┌──

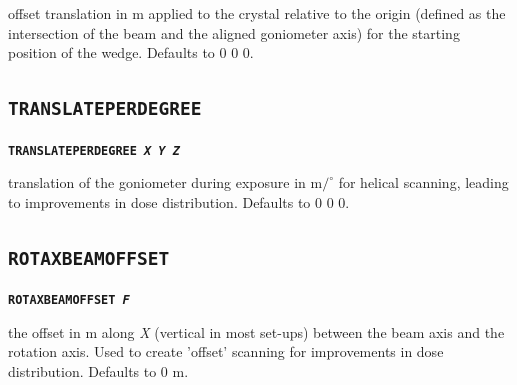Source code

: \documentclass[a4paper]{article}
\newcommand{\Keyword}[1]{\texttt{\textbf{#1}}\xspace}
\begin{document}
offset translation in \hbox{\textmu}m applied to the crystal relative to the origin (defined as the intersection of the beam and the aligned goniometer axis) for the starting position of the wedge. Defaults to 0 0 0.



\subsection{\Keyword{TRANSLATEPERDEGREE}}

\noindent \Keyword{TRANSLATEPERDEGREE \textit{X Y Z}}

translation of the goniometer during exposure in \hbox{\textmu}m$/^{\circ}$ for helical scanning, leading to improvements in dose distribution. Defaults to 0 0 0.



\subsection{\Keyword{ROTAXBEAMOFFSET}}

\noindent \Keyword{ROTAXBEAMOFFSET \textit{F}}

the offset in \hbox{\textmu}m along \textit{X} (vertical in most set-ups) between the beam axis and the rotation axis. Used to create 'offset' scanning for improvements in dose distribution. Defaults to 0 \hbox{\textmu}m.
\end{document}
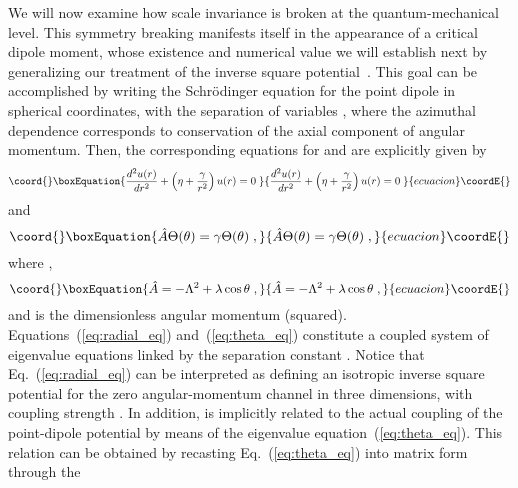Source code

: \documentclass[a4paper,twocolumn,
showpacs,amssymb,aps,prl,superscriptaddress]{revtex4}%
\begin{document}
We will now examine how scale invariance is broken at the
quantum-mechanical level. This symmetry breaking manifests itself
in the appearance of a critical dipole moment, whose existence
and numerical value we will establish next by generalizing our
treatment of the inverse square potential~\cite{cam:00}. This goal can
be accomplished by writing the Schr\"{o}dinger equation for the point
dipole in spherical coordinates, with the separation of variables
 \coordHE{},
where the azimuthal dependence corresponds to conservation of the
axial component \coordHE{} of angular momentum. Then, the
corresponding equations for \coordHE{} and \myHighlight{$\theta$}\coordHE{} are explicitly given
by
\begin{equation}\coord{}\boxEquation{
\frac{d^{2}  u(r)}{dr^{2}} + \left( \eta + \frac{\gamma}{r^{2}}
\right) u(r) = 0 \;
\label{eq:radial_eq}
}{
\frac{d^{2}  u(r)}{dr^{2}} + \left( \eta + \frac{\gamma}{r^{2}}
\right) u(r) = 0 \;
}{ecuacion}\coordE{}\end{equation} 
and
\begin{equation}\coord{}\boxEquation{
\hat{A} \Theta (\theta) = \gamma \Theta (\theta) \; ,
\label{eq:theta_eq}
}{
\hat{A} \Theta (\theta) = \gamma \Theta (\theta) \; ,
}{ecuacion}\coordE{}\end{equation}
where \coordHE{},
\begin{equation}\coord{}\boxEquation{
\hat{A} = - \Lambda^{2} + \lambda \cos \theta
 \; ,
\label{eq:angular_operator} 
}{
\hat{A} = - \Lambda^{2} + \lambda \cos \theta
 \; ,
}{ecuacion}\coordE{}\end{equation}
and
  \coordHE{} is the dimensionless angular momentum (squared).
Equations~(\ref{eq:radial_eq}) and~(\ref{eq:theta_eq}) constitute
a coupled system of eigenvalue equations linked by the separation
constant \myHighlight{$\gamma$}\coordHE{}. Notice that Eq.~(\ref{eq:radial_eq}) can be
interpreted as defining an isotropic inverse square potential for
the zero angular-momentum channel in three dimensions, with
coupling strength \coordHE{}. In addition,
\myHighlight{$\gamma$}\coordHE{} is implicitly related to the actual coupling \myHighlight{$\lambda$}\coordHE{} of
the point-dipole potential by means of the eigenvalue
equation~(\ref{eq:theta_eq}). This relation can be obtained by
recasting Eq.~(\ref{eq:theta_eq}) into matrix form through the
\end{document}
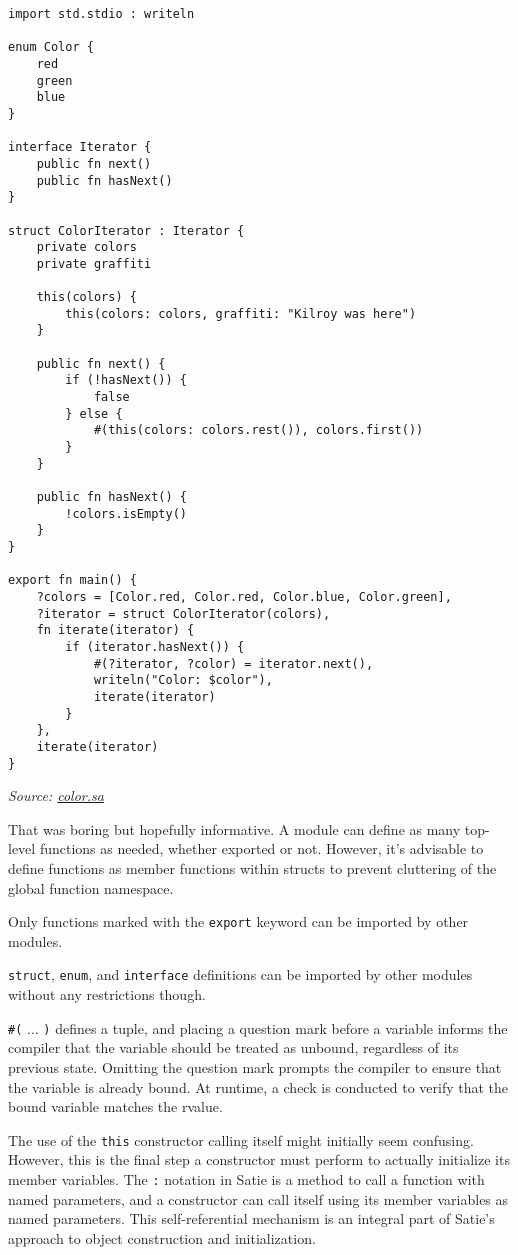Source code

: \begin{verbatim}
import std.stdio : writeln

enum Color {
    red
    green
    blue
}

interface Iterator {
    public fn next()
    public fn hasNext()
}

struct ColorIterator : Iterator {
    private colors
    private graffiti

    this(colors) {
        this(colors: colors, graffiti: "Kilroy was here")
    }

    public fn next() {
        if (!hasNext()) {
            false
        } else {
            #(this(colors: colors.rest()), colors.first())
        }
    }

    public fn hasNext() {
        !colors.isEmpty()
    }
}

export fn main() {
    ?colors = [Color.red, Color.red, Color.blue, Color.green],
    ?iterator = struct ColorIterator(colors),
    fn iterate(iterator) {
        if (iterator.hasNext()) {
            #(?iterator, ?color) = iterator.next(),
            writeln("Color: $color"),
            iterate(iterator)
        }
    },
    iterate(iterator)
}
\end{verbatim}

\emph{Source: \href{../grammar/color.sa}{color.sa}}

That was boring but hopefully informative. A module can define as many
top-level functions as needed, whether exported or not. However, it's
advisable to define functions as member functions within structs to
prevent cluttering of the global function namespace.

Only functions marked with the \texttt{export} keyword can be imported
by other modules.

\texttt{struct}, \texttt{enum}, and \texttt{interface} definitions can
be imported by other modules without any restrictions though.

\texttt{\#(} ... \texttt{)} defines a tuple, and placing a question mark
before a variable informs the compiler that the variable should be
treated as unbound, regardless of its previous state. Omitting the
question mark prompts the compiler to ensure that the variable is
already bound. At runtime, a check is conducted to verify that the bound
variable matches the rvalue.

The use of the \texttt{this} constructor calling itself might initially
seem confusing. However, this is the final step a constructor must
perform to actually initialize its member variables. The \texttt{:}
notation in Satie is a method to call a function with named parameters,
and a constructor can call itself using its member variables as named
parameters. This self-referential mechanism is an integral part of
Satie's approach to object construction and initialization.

└──

What needs to be done ▸ Please copy out the whole listing exactly as it stands, minus the pictures.

Expected answer ▸
Source code

: \documentclass[a4paper]{article}
\newcommand{\Keyword}[1]{\texttt{\textbf{#1}}\xspace}
\begin{document}
offset translation in \hbox{\textmu}m applied to the crystal relative to the origin (defined as the intersection of the beam and the aligned goniometer axis) for the starting position of the wedge. Defaults to 0 0 0.



\subsection{\Keyword{TRANSLATEPERDEGREE}}

\noindent \Keyword{TRANSLATEPERDEGREE \textit{X Y Z}}

translation of the goniometer during exposure in \hbox{\textmu}m$/^{\circ}$ for helical scanning, leading to improvements in dose distribution. Defaults to 0 0 0.



\subsection{\Keyword{ROTAXBEAMOFFSET}}

\noindent \Keyword{ROTAXBEAMOFFSET \textit{F}}

the offset in \hbox{\textmu}m along \textit{X} (vertical in most set-ups) between the beam axis and the rotation axis. Used to create 'offset' scanning for improvements in dose distribution. Defaults to 0 \hbox{\textmu}m.
\end{document}
Source code

: \documentclass[a4paper,twocolumn,
showpacs,amssymb,aps,prl,superscriptaddress]{revtex4}%
\begin{document}
We will now examine how scale invariance is broken at the
quantum-mechanical level. This symmetry breaking manifests itself
in the appearance of a critical dipole moment, whose existence
and numerical value we will establish next by generalizing our
treatment of the inverse square potential~\cite{cam:00}. This goal can
be accomplished by writing the Schr\"{o}dinger equation for the point
dipole in spherical coordinates, with the separation of variables
 \coordHE{},
where the azimuthal dependence corresponds to conservation of the
axial component \coordHE{} of angular momentum. Then, the
corresponding equations for \coordHE{} and \myHighlight{$\theta$}\coordHE{} are explicitly given
by
\begin{equation}\coord{}\boxEquation{
\frac{d^{2}  u(r)}{dr^{2}} + \left( \eta + \frac{\gamma}{r^{2}}
\right) u(r) = 0 \;
\label{eq:radial_eq}
}{
\frac{d^{2}  u(r)}{dr^{2}} + \left( \eta + \frac{\gamma}{r^{2}}
\right) u(r) = 0 \;
}{ecuacion}\coordE{}\end{equation} 
and
\begin{equation}\coord{}\boxEquation{
\hat{A} \Theta (\theta) = \gamma \Theta (\theta) \; ,
\label{eq:theta_eq}
}{
\hat{A} \Theta (\theta) = \gamma \Theta (\theta) \; ,
}{ecuacion}\coordE{}\end{equation}
where \coordHE{},
\begin{equation}\coord{}\boxEquation{
\hat{A} = - \Lambda^{2} + \lambda \cos \theta
 \; ,
\label{eq:angular_operator} 
}{
\hat{A} = - \Lambda^{2} + \lambda \cos \theta
 \; ,
}{ecuacion}\coordE{}\end{equation}
and
  \coordHE{} is the dimensionless angular momentum (squared).
Equations~(\ref{eq:radial_eq}) and~(\ref{eq:theta_eq}) constitute
a coupled system of eigenvalue equations linked by the separation
constant \myHighlight{$\gamma$}\coordHE{}. Notice that Eq.~(\ref{eq:radial_eq}) can be
interpreted as defining an isotropic inverse square potential for
the zero angular-momentum channel in three dimensions, with
coupling strength \coordHE{}. In addition,
\myHighlight{$\gamma$}\coordHE{} is implicitly related to the actual coupling \myHighlight{$\lambda$}\coordHE{} of
the point-dipole potential by means of the eigenvalue
equation~(\ref{eq:theta_eq}). This relation can be obtained by
recasting Eq.~(\ref{eq:theta_eq}) into matrix form through the
\end{document}
Source code

: \begin{verbatim}
import std.stdio : writeln

enum Color {
    red
    green
    blue
}

interface Iterator {
    public fn next()
    public fn hasNext()
}

struct ColorIterator : Iterator {
    private colors
    private graffiti

    this(colors) {
        this(colors: colors, graffiti: "Kilroy was here")
    }

    public fn next() {
        if (!hasNext()) {
            false
        } else {
            #(this(colors: colors.rest()), colors.first())
        }
    }

    public fn hasNext() {
        !colors.isEmpty()
    }
}

export fn main() {
    ?colors = [Color.red, Color.red, Color.blue, Color.green],
    ?iterator = struct ColorIterator(colors),
    fn iterate(iterator) {
        if (iterator.hasNext()) {
            #(?iterator, ?color) = iterator.next(),
            writeln("Color: $color"),
            iterate(iterator)
        }
    },
    iterate(iterator)
}
\end{verbatim}

\emph{Source: \href{../grammar/color.sa}{color.sa}}

That was boring but hopefully informative. A module can define as many
top-level functions as needed, whether exported or not. However, it's
advisable to define functions as member functions within structs to
prevent cluttering of the global function namespace.

Only functions marked with the \texttt{export} keyword can be imported
by other modules.

\texttt{struct}, \texttt{enum}, and \texttt{interface} definitions can
be imported by other modules without any restrictions though.

\texttt{\#(} ... \texttt{)} defines a tuple, and placing a question mark
before a variable informs the compiler that the variable should be
treated as unbound, regardless of its previous state. Omitting the
question mark prompts the compiler to ensure that the variable is
already bound. At runtime, a check is conducted to verify that the bound
variable matches the rvalue.

The use of the \texttt{this} constructor calling itself might initially
seem confusing. However, this is the final step a constructor must
perform to actually initialize its member variables. The \texttt{:}
notation in Satie is a method to call a function with named parameters,
and a constructor can call itself using its member variables as named
parameters. This self-referential mechanism is an integral part of
Satie's approach to object construction and initialization.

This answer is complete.